Play with the data to better understand it. Possibly, we can do some simple transformations (adding our own human wisdom) to make things easier for the ML architecture


### basic correlation table

With this table we can understand some linear relations between different features.


In [None]:

# Display numerical correlations (pearson) between features on heatmap.

sns.set(font_scale=1.1)
correlation_data_train = data_train.corr()
mask = np.triu(correlation_data_train.corr())
plt.figure(figsize=(20, 20))
sns.heatmap(correlation_train,
            annot=True,
            fmt='.1f',
            cmap='coolwarm',
            square=True,
            mask=mask,
            linewidths=1,
            cbar=False)

plt.show()

#### Observations:
- There's strong relation between overall quality of the houses and their sale prices.
- Again above grade living area seems strong indicator for sale price.
- Garage features, number of baths and rooms, how old the building is etc. also having effect on the price on various levels too.
- There are some obvious relations we can possibly merge like (total sqft : num rooms) and (num cars : garage area)
- Overall condition of the house is NOT directly correlated with pricing, it's interesting and worth digging.

- **I'm going to merge the datasets here before we start editing it so we don't have to do these operations twice. Let's call it features since it has features only. So our data has 2919 observations and 79 features to begin with...**

In [None]:
# Merging train test features for engineering.

features = pd.concat([data_train, data_test]).reset_index(drop=True)
print(features.shape)

## Missing Data
- looking at the data description, we can see that most of these missing data actually not missing
- many simply mean that the house doesn't have that specific feature

1. list visualize our missing values
2. remove, fill, or substitute them


In [None]:
def missing_percentage(df):
    
    """
    A function for returning missing ratios.
    """
    
    total = df.isnull().sum().sort_values(
        ascending=False)[df.isnull().sum().sort_values(ascending=False) != 0]
    percent = (df.isnull().sum().sort_values(ascending=False) / len(df) *
               100)[(df.isnull().sum().sort_values(ascending=False) / len(df) *
                     100) != 0]
    return pd.concat([total, percent], axis=1, keys=['Total', 'Percent'])

# Checking 'NaN' values.

missing = missing_percentage(features)

fig, ax = plt.subplots(figsize=(20, 5))
sns.barplot(x=missing.index, y='Percent', data=missing, palette='Reds_r')
plt.xticks(rotation=90)

display(missing.T.style.background_gradient(cmap='Reds', axis=1))
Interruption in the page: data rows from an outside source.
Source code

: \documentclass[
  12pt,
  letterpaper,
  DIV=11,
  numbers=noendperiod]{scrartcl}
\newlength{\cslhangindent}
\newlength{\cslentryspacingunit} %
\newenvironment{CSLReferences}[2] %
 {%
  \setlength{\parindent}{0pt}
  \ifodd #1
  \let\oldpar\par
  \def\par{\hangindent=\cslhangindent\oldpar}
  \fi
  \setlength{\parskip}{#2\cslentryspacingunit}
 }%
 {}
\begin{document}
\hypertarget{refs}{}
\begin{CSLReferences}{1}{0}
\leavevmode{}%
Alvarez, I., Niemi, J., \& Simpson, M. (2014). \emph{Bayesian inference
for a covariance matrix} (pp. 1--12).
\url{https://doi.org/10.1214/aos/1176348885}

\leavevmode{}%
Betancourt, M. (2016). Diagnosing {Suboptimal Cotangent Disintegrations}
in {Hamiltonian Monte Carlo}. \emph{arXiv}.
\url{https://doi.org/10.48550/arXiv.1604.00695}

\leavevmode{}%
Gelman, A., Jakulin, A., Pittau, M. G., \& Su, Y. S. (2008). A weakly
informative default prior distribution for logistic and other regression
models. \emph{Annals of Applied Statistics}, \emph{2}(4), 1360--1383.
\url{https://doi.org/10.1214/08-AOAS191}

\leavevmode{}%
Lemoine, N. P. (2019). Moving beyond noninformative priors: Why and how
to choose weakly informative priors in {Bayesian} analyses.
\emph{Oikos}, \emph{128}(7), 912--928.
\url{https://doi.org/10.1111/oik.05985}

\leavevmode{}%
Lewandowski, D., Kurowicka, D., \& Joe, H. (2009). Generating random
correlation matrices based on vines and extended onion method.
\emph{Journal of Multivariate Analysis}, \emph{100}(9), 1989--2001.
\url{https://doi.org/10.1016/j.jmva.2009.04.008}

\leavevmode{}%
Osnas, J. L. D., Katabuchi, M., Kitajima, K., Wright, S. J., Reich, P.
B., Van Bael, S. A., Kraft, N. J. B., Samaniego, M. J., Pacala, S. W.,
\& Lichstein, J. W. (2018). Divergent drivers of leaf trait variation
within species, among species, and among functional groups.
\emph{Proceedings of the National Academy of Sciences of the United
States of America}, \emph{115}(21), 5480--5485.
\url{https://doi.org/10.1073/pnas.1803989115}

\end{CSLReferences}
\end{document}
### How to fix missing data:


1. Replace `"NaN"` with `None` for columns of non-measured values
1. Replace `"NaN"` with `0` for columns of measured values
2. Replace `"NaN"` with the mode for columns where `None` or `0` would be too harmful
2. If possible, use other human insights to replace labels with a proxy or a new custom label

In [None]:
# Columns where 'NaN' means None
none_cols = [
    'Alley', 'PoolQC', 'MiscFeature', 'Fence', 'FireplaceQu', 'GarageType',
    'GarageFinish', 'GarageQual', 'GarageCond', 'BsmtQual', 'BsmtCond',
    'BsmtExposure', 'BsmtFinType1', 'BsmtFinType2', 'MasVnrType'
]
for col in none_cols:
    features[col].replace(np.nan, 'None', inplace=True)
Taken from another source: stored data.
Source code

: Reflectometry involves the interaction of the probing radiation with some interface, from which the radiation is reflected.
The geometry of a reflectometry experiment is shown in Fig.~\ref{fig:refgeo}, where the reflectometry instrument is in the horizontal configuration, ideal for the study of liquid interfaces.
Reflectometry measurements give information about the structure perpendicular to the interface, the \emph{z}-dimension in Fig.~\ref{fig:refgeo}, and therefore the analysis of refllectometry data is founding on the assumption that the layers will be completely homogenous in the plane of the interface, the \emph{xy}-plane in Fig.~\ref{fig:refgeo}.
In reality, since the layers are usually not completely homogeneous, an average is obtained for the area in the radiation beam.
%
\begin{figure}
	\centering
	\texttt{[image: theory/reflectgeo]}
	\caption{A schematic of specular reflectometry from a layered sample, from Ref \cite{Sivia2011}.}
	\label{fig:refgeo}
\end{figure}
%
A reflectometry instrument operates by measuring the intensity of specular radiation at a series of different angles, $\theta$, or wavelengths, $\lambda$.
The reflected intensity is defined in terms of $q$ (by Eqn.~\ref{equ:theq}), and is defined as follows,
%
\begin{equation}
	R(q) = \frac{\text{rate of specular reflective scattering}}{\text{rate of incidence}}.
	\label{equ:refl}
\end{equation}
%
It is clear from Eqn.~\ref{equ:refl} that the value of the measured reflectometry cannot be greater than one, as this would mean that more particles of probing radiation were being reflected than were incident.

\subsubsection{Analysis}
# Columns where 'NaN' means 0
zero_cols = [
    'BsmtFinSF1', 'BsmtFinSF2', 'BsmtUnfSF', 'TotalBsmtSF', 'BsmtFullBath',
    'BsmtHalfBath', 'GarageYrBlt', 'GarageArea', 'GarageCars', 'MasVnrArea'
]
for col in zero_cols:
    features[col].replace(np.nan, 0, inplace=True)

# Columns where 'NaN' can be replaced with mode
freq_cols = [
    'Electrical', 'Exterior1st', 'Exterior2nd', 'Functional', 'KitchenQual',
    'SaleType', 'Utilities'
]
for col in freq_cols:
    features[col].replace(np.nan, features[col].mode()[0], inplace=True)

    
# Filling 'MSZoning' according to MSSubClass.
features['MSZoning'] = features.groupby('MSSubClass')['MSZoning'].apply(
    lambda x: x.fillna(x.mode()[0]))

# Filling 'MSZoning' according to Neighborhood.
features['LotFrontage'] = features.groupby(
    ['Neighborhood'])['LotFrontage'].apply(lambda x: x.fillna(x.median()))

# Features which numerical on data but should be treated as category:
features['MSSubClass'] = features['MSSubClass'].astype(str)
features['YrSold'] = features['YrSold'].astype(str)
features['MoSold'] = features['MoSold'].astype(str)

### Feature Engineering

Group columns where values are sparse, merge them to a 2nd class column (eg. "other")

In [None]:
# Transforming rare values(less than 10) into one group.
other_cols = [
    'Condition1', 'Condition2', 'RoofMatl', 'Exterior1st', 'Exterior2nd',
    'Heating', 'Electrical', 'Functional', 'SaleType'
]

for col in other_cols:
    mask = features[col].isin(
        features[col].value_counts()[features[col].value_counts() < 10].index)
    features[col][mask] = 'Other'

# Categorical Data

Some numerical features show us correlation on the heatmap, but not categorical values.
For relations between categorical data and the target (SalePrice), Boxplots help
Sort them by the median value of the group to see the importances in descending order.


In [None]:
# Displaying sale prices vs. categorical values:
def srt_box(y, df):
    fig, axes = plt.subplots(14, 3, figsize=(25, 80))
    axes = axes.flatten()

    for i, j in zip(df.select_dtypes(include=['object']).columns, axes):

        sortd = df.groupby([i])[y].median().sort_values(ascending=False)
        sns.boxplot(x=i,
                    y=y,
                    data=df,
                    palette='plasma',
                    order=sortd.index,
                    ax=j)
        j.tick_params(labelrotation=45)
        j.yaxis.set_major_locator(MaxNLocator(nbins=18))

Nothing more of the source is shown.